9 Key Questions about New Cuba Regulations
What Do They Mean for Trade, Travel, Americans, and Cubans?

By Ana Sorrentino

On January 15, 2015, the Obama administration released sweeping regulations to implement its new Cuba policy. The regulations will go into effect on January 16, 2015. Below are some of the questions that WOLA has been asked most frequently. This list is not exhaustive and does not address all of the details of the new regulations. It does, however, cover the most significant measures and offers insight on how these regulations will make a difference for U.S. travelers to Cuba and for the Cuban people.

1. What authority does the President have to make these changes to our Cuba policy, and why do these regulations matter?

While only Congress can completely lift the embargo, U.S. law gives the President the authority to modify certain aspects of U.S. policy toward Cuba.[1] This authority was the basis for President Obama’s December 17th announcement of a change in U.S. policy toward Cuba; the policy changes are now being implemented via a series of regulations issued by the Treasury Department’s Office of Foreign Assets Control (OFAC) and the Commerce Department.

TRAVEL

2. What has changed about the types of travel permitted?

U.S. law specifically prohibits tourist travel to Cuba. However, certain categories of “purposeful” travel are permitted. These include academic research, student travel and non-student educational/cultural exchanges (usually referred to as “people-to-people” travel), journalistic activity, and family travel, among others.

While the Obama administration has not changed the number of categories of travel that are permitted, the definitions of some categories have been expanded; for example, under “humanitarian activities” category, microfinance projects with the new Cuban private sector are now authorized.

3. What’s a “general license,” and why does it matter that the Obama administration created one for all of the travel categories?
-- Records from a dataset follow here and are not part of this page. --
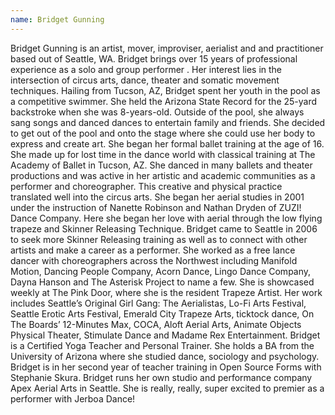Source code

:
 ```yaml
---
name: Bridget Gunning
---
```

Bridget Gunning is an artist, mover, improviser, aerialist and and practitioner based out of Seattle, WA. Bridget brings over 15 years of professional experience as a solo and group performer . Her interest lies in the intersection of circus arts, dance, theater and somatic movement techniques. Hailing from Tucson, AZ, Bridget spent her youth in the pool as a competitive swimmer. She held the Arizona State Record for the 25-yard backstroke when she was 8-years-old. Outside of the pool, she always sang songs and danced dances to entertain family and friends. She decided to get out of the pool and onto the stage where she could use her body to express and create art. She began her formal ballet training at the age of 16. She made up for lost time in the dance world with classical training at The Academy of Ballet in Tucson, AZ. She danced in many ballets and theater productions and was active in her artistic and academic communities as a performer and choreographer. This creative and physical practice translated well into the circus arts. She began her aerial studies in 2001 under the instruction of Nanette Robinson and Nathan Dryden of ZUZI! Dance Company. Here she began her love with aerial through the low flying trapeze and Skinner Releasing Technique. Bridget came to Seattle in 2006 to seek more Skinner Releasing training as well as to connect with other artists and make a career as a performer. She worked as a free lance dancer with choreographers across the Northwest including Manifold Motion, Dancing People Company, Acorn Dance, Lingo Dance Company, Dayna Hanson and The Asterisk Project to name a few. She is showcased weekly at The Pink Door, where she is the resident Trapeze Artist. Her work includes Seattle’s Original Girl Gang: The Aerialistas, Lo-Fi Arts Festival, Seattle Erotic Arts Festival, Emerald City Trapeze Arts, ticktock dance, On The Boards’ 12-Minutes Max, COCA, Aloft Aerial Arts, Animate Objects Physical Theater, Stimulate Dance and Madame Rex Entertainment. Bridget is a Certified Yoga Teacher and Personal Trainer. She holds a BA from the University of Arizona where she studied dance, sociology and psychology. Bridget is in her second year of teacher training in Open Source Forms with Stephanie Skura. Bridget runs her own studio and performance company Apex Aerial Arts in Seattle. She is really, really, super excited to premier as a performer with Jerboa Dance!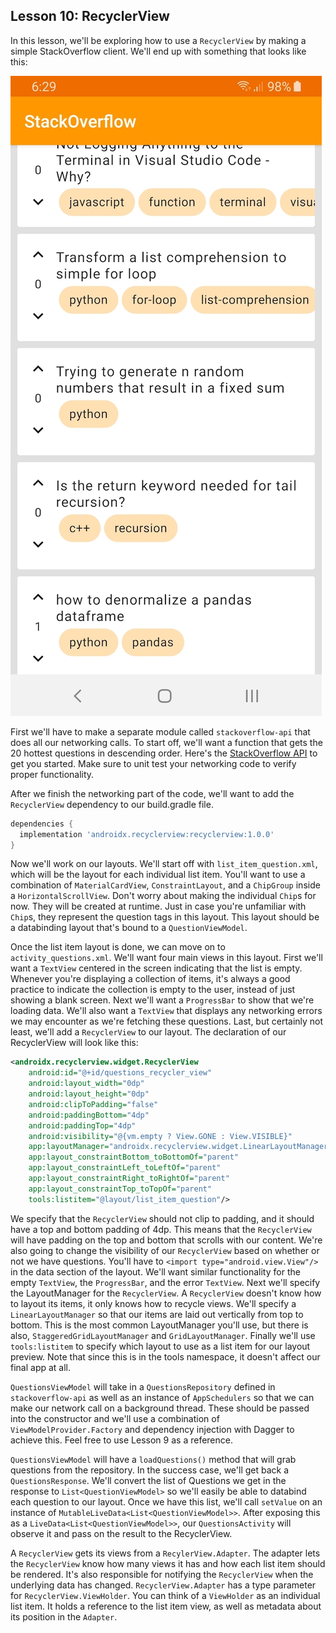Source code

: ## Lesson 10: RecyclerView

In this lesson, we'll be exploring how to use a `RecyclerView` by making a simple StackOverflow 
client. We'll end up with something that looks like this:

![Stack Overflow][StackOverflow]

First we'll have to make a separate module called `stackoverflow-api` that does all our networking 
calls. To start off, we'll want a function that gets the 20 hottest questions in descending order. 
Here's the [StackOverflow API] to get you started. Make sure to unit test your networking code to 
verify proper functionality.

After we finish the networking part of the code, we'll want to add the `RecyclerView` dependency to 
our build.gradle file.

```groovy
dependencies {
  implementation 'androidx.recyclerview:recyclerview:1.0.0'
}
```

Now we'll work on our layouts. We'll start off with `list_item_question.xml`, which will be the 
layout for each individual list item. You'll want to use a combination of `MaterialCardView`, 
`ConstraintLayout`, and a `ChipGroup` inside a `HorizontalScrollView`. Don't worry about making the 
individual `Chip`s for now. They will be created at runtime. Just in case you're unfamiliar with 
`Chip`s, they represent the question tags in this layout. This layout should be a databinding layout 
that's bound to a `QuestionViewModel`.

Once the list item layout is done, we can move on to `activity_questions.xml`. We'll want four main 
views in this layout. First we'll want a `TextView` centered in the screen indicating that the list
is empty. Whenever you're displaying a collection of items, it's always a good practice to indicate 
the collection is empty to the user, instead of just showing a blank screen. Next we'll want a 
`ProgressBar` to show that we're loading data. We'll also want a `TextView` that displays any 
networking errors we may encounter as we're fetching these questions. Last, but certainly not least,
we'll add a `RecyclerView` to our layout. The declaration of our RecyclerView will look like this:

```xml
<androidx.recyclerview.widget.RecyclerView
    android:id="@+id/questions_recycler_view"
    android:layout_width="0dp"
    android:layout_height="0dp"
    android:clipToPadding="false"
    android:paddingBottom="4dp"
    android:paddingTop="4dp"
    android:visibility="@{vm.empty ? View.GONE : View.VISIBLE}"
    app:layoutManager="androidx.recyclerview.widget.LinearLayoutManager"
    app:layout_constraintBottom_toBottomOf="parent"
    app:layout_constraintLeft_toLeftOf="parent"
    app:layout_constraintRight_toRightOf="parent"
    app:layout_constraintTop_toTopOf="parent"
    tools:listitem="@layout/list_item_question"/>
``` 
We specify that the `RecyclerView` should not clip to padding, and it should have a top and bottom 
padding of 4dp. This means that the `RecyclerView` will have padding on the top and bottom that 
scrolls with our content. We're also going to change the visibility of our `RecyclerView` based on 
whether or not we have questions. You'll have to `<import type="android.view.View"/>` in the data 
section of the layout. We'll want similar functionality for the empty `TextView`, the `ProgressBar`,
and the error `TextView`. Next we'll specify the LayoutManager for the `RecyclerView`. A 
`RecyclerView` doesn't know how to layout its items, it only knows how to recycle views. We'll
specify a `LinearLayoutManager` so that our items are laid out vertically from top to bottom. This 
is the most common LayoutManager you'll use, but there is also, `StaggeredGridLayoutManager` and 
`GridLayoutManager`. Finally we'll use `tools:listitem` to specify which layout to use as a list 
item for our layout preview. Note that since this is in the tools namespace, it doesn't affect our 
final app at all.

`QuestionsViewModel` will take in a `QuestionsRepository` defined in `stackoverflow-api` as well as 
an instance of `AppSchedulers` so that we can make our network call on a background thread. These 
should be passed into the constructor and we'll use a combination of `ViewModelProvider.Factory` and
dependency injection with Dagger to achieve this. Feel free to use Lesson 9 as a reference.

`QuestionsViewModel` will have a `loadQuestions()` method that will grab questions from the 
repository. In the success case, we'll get back a `QuestionsResponse`. We'll convert the list of 
Questions we get in the response to `List<QuestionViewModel>` so we'll easily be able to databind 
each question to our layout. Once we have this list, we'll call `setValue` on an instance of 
`MutableLiveData<List<QuestionViewModel>>`. After exposing this as a 
`LiveData<List<QuestionViewModel>>`, our `QuestionsActivity` will observe it and pass on the result
to the RecyclerView.

A `RecyclerView` gets its views from a `RecylerView.Adapter`. The adapter lets the `RecyclerView` 
know how many views it has and how each list item should be rendered. It's also responsible for 
notifying the `RecyclerView` when the underlying data has changed. `RecyclerView.Adapter` has a type
parameter for `RecyclerView.ViewHolder`. You can think of a `ViewHolder` as an individual list item.
It holds a reference to the list item view, as well as metadata about its position in the `Adapter`.

[StackOverflow]: StackOverflow.jpg "StackOverflow"
[StackOverflow API]: https://api.stackexchange.com/docs
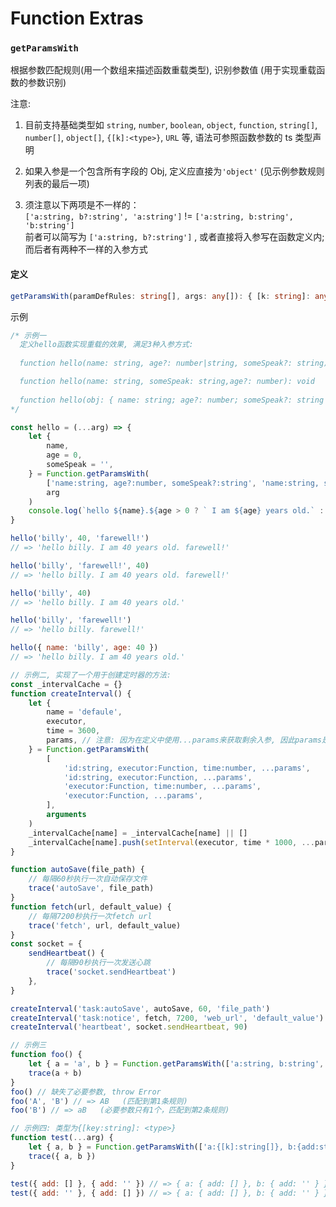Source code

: # Function Extras

### `getParamsWith`

根据参数匹配规则(用一个数组来描述函数重载类型), 识别参数值 (用于实现重载函数的参数识别)

注意:

1. 目前支持基础类型如 `string`, `number`, `boolean`, `object`, `function`, `string[]`, `number[]`, `object[]`, `{[k]:<type>}`, `URL` 等, 语法可参照函数参数的 ts 类型声明

2. 如果入参是一个包含所有字段的 Obj, 定义应直接为`'object'` (见示例参数规则列表的最后一项)

3. 须注意以下两项是不一样的：   
    `['a:string, b?:string', 'a:string']`  != `['a:string, b:string', 'b:string']`   
   前者可以简写为 `['a:string, b?:string']` , 或者直接将入参写在函数定义内; 而后者有两种不一样的入参方式

#### 定义

```typescript
getParamsWith(paramDefRules: string[], args: any[]): { [k: string]: any }
```

示例

```js
/* 示例一
  定义hello函数实现重载的效果, 满足3种入参方式:
  
  function hello(name: string, age?: number|string, someSpeak?: string): void

  function hello(name: string, someSpeak: string,age?: number): void
  
  function hello(obj: { name: string; age?: number; someSpeak?: string }): void
*/

const hello = (...arg) => {
    let {
        name,
        age = 0,
        someSpeak = '',
    } = Function.getParamsWith(
        ['name:string, age?:number, someSpeak?:string', 'name:string, someSpeak:string, age?:number', 'object'],
        arg
    )
    console.log(`hello ${name}.${age > 0 ? ` I am ${age} years old.` : ''}${someSpeak ? ` ${someSpeak}` : ''}`)
}

hello('billy', 40, 'farewell!')
// => 'hello billy. I am 40 years old. farewell!'

hello('billy', 'farewell!', 40)
// => 'hello billy. I am 40 years old. farewell!'

hello('billy', 40)
// => 'hello billy. I am 40 years old.'

hello('billy', 'farewell!')
// => 'hello billy. farewell!'

hello({ name: 'billy', age: 40 })
// => 'hello billy. I am 40 years old.'
```

```js
// 示例二, 实现了一个用于创建定时器的方法:
const _intervalCache = {}
function createInterval() {
    let {
        name = 'defaule',
        executor,
        time = 3600,
        params, // 注意: 因为在定义中使用...params来获取剩余入参, 因此params是一个数组 ( params:any[] )
    } = Function.getParamsWith(
        [
            'id:string, executor:Function, time:number, ...params',
            'id:string, executor:Function, ...params',
            'executor:Function, time:number, ...params',
            'executor:Function, ...params',
        ],
        arguments
    )
    _intervalCache[name] = _intervalCache[name] || []
    _intervalCache[name].push(setInterval(executor, time * 1000, ...params))
}

function autoSave(file_path) {
    // 每隔60秒执行一次自动保存文件
    trace('autoSave', file_path)
}
function fetch(url, default_value) {
    // 每隔7200秒执行一次fetch url
    trace('fetch', url, default_value)
}
const socket = {
    sendHeartbeat() {
        // 每隔90秒执行一次发送心跳
        trace('socket.sendHeartbeat')
    },
}

createInterval('task:autoSave', autoSave, 60, 'file_path')
createInterval('task:notice', fetch, 7200, 'web_url', 'default_value')
createInterval('heartbeat', socket.sendHeartbeat, 90)
```

```js
// 示例三
function foo() {
    let { a = 'a', b } = Function.getParamsWith(['a:string, b:string', 'b:string'], arguments)
    trace(a + b)
}
foo() // 缺失了必要参数, throw Error
foo('A', 'B') // => AB   (匹配到第1条规则)
foo('B') // => aB   (必要参数只有1个，匹配到第2条规则)
```

```js
// 示例四: 类型为{[key:string]: <type>}
function test(...arg) {
    let { a, b } = Function.getParamsWith(['a:{[k]:string[]}, b:{add:string}', 'b:{add:string}, a:{[k]:string[]}'], arg)
    trace({ a, b })
}

test({ add: [] }, { add: '' }) // => { a: { add: [] }, b: { add: '' } }
test({ add: '' }, { add: [] }) // => { a: { add: [] }, b: { add: '' } }
```
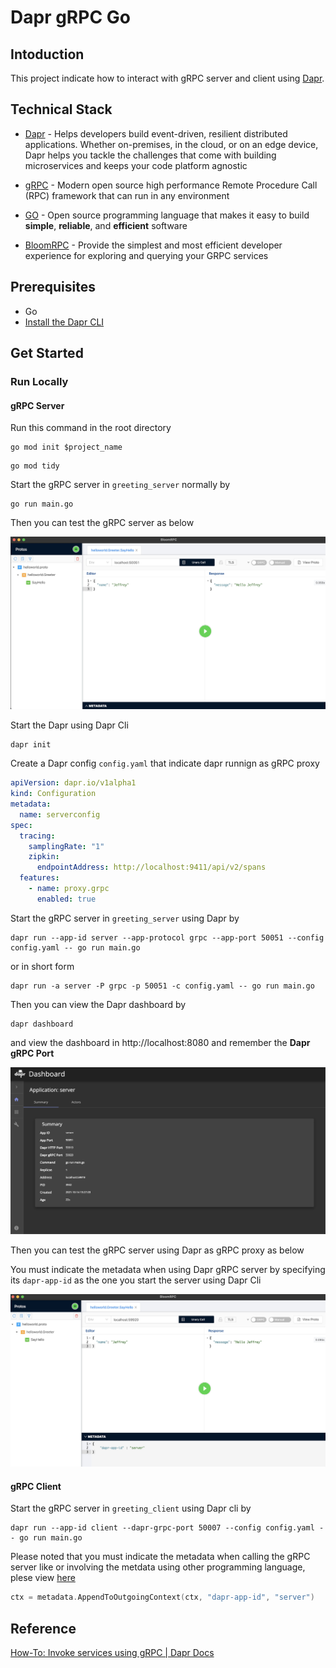 # Dapr gRPC Go

## Intoduction

This project indicate how to interact with gRPC server and client using [Dapr](https://dapr.io/).

## Technical Stack

- [Dapr](https://dapr.io/) - Helps developers build event-driven, resilient distributed applications. Whether on-premises, in the cloud, or on an edge device, Dapr helps you tackle the challenges that come with building microservices and keeps your code platform agnostic
- [gRPC](https://grpc.io/) - Modern open source high performance Remote Procedure Call (RPC) framework that can run in any environment

- [GO](https://golang.org/) - Open source programming language that makes it easy to build **simple**, **reliable**, and **efficient** software
- [BloomRPC](https://github.com/uw-labs/bloomrpc) - Provide the simplest and most efficient developer experience for exploring and querying your GRPC services

## Prerequisites

- Go 
- [Install the Dapr CLI](https://docs.dapr.io/getting-started/install-dapr-cli/)

## Get Started

### Run Locally

#### gRPC Server

Run this command in the root directory

```
go mod init $project_name
```

```
go mod tidy
```

Start the gRPC server in `greeting_server` normally by

```shell
go run main.go
```

Then you can test the gRPC server as below

![grpc_server_normal](./image/grpc_server_normal.jpg)

Start the Dapr using Dapr Cli

```shell
dapr init
```

Create a Dapr config `config.yaml` that indicate dapr runnign as gRPC proxy

```yaml
apiVersion: dapr.io/v1alpha1
kind: Configuration
metadata:
  name: serverconfig
spec:
  tracing:
    samplingRate: "1"
    zipkin:
      endpointAddress: http://localhost:9411/api/v2/spans
  features:
    - name: proxy.grpc
      enabled: true
```

Start the gRPC server in `greeting_server` using Dapr by

```shell
dapr run --app-id server --app-protocol grpc --app-port 50051 --config config.yaml -- go run main.go
```

or in short form

```shell
dapr run -a server -P grpc -p 50051 -c config.yaml -- go run main.go
```

Then you can view the Dapr dashboard by 

```
dapr dashboard
```

and view the dashboard in http://localhost:8080 and remember the **Dapr gRPC Port**

![dapr_dashboard](./image/dapr_dashboard.jpg)

Then you can test the gRPC server using Dapr as gRPC proxy as below

You must indicate the metadata when using Dapr gRPC server by specifying its `dapr-app-id` as the one you start the server using Dapr Cli

![grpc_server_dapr](./image/grpc_server_dapr.jpg)

#### gRPC Client

Start the gRPC server in `greeting_client` using Dapr cli by

```shell
dapr run --app-id client --dapr-grpc-port 50007 --config config.yaml -- go run main.go
```

Please noted that you must indicate the metadata when calling the gRPC server like or involving the metdata using other programming language, plese view [here](https://docs.dapr.io/developing-applications/building-blocks/service-invocation/howto-invoke-services-grpc/#step-2-invoke-the-service)

```go
ctx = metadata.AppendToOutgoingContext(ctx, "dapr-app-id", "server")
```

## Reference

[How-To: Invoke services using gRPC | Dapr Docs](https://docs.dapr.io/developing-applications/building-blocks/service-invocation/howto-invoke-services-grpc/)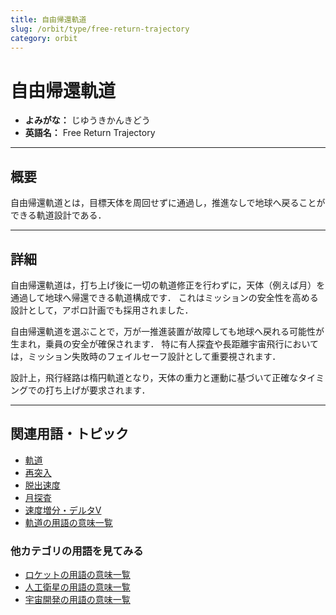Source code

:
 ```yaml
---
title: 自由帰還軌道
slug: /orbit/type/free-return-trajectory
category: orbit
---
```


# 自由帰還軌道

- **よみがな：** じゆうきかんきどう  
- **英語名：** Free Return Trajectory  

---

## 概要

自由帰還軌道とは，目標天体を周回せずに通過し，推進なしで地球へ戻ることができる軌道設計である．

---

## 詳細

自由帰還軌道は，打ち上げ後に一切の軌道修正を行わずに，天体（例えば月）を通過して地球へ帰還できる軌道構成です．
これはミッションの安全性を高める設計として，アポロ計画でも採用されました．

自由帰還軌道を選ぶことで，万が一推進装置が故障しても地球へ戻れる可能性が生まれ，乗員の安全が確保されます．
特に有人探査や長距離宇宙飛行においては，ミッション失敗時のフェイルセーフ設計として重要視されます．

設計上，飛行経路は楕円軌道となり，天体の重力と運動に基づいて正確なタイミングでの打ち上げが要求されます．

---

## 関連用語・トピック

- [軌道](/docs/orbit/orbit)
- [再突入](/docs/explorer/technology/reentry)
- [脱出速度](/docs/orbit/mechanics/escape-velocity)
- [月探査](/docs/explorer/mission/moon-probe)
- [速度増分・デルタV](/docs/orbit/mechanics/delta-v-budget)
- [軌道の用語の意味一覧](/docs/category/orbit)

### 他カテゴリの用語を見てみる
- [ロケットの用語の意味一覧](/docs/category/rocket)
- [人工衛星の用語の意味一覧](/docs/category/satellite)
- [宇宙開発の用語の意味一覧](/docs/category/glossary)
Travel to Cuba will now be easier due to relaxed licensing requirements. Travelers whose activities fall into one of the permitted travel categories are said to be “licensed” to travel to Cuba. There are two types of licenses: general and specific. The main difference between general and specific licenses is whether or not travelers need to seek approval from the U.S. government (specifically, OFAC) before traveling to Cuba. Travelers whose trips fall under certain travel categories do not need to get approval before traveling. They generally sign an affidavit certifying that their planned activities in Cuba meet the criteria for that particular type of trip.

For example, there is a general license available for academic research. As long as an academic has planned a full-time schedule of research in their area of expertise while they are in Cuba, and that research has a high likelihood of being publicly disseminated, they are able to travel to Cuba by just signing an affidavit certifying that they meet those requirements. They do not need to submit anything to OFAC in advance of the trip.

Prior to today, some types of trips—including people-to-people travel—required a specific license. This meant that travelers needed get approval from OFAC before going to Cuba. To obtain a specific license, would-be travelers needed to submit a detailed application to OFAC, which made decisions about whether or not to issue licenses on a case-by-case basis. Applicants were required to describe the type of activities that they planned to engage in and, in many cases, prove that they were qualified to carry out those activities.

The specific license process was meant to ensure that travelers weren’t abusing the travel categories by going on trips that didn’t fit the criteria, but in practice it was onerous, lengthy, and frustrating. (WOLA, which has been leading delegations to Cuba since 1995, was once denied a people-to-people license renewal not because our activities were not permitted, but apparently because we didn’t use specific language that OFAC wanted to see.) Many organizations specializing in people-to-people travel to Cuba were forced to dedicate a great deal of time and money (in the form of legal fees) to shepherd their applications through OFAC’s Kafkaesque process. Those costs were then passed on to travelers in the form of long delays and higher fees, making people-to-people travel prohibitively expensive for most Americans.

The new regulations eliminate some of these headaches by creating general licenses for all categories of travel to Cuba. This means that any organization or individual that meets the requirements of any of the categories will be able to go to Cuba without seeking prior approval from OFAC, although they will need to keep records relating to the trip for five years. Creating a general license for travel means that many more organizations will be able to offer people-to-people trips to Cuba, thereby putting travel to Cuba within reach of more Americans.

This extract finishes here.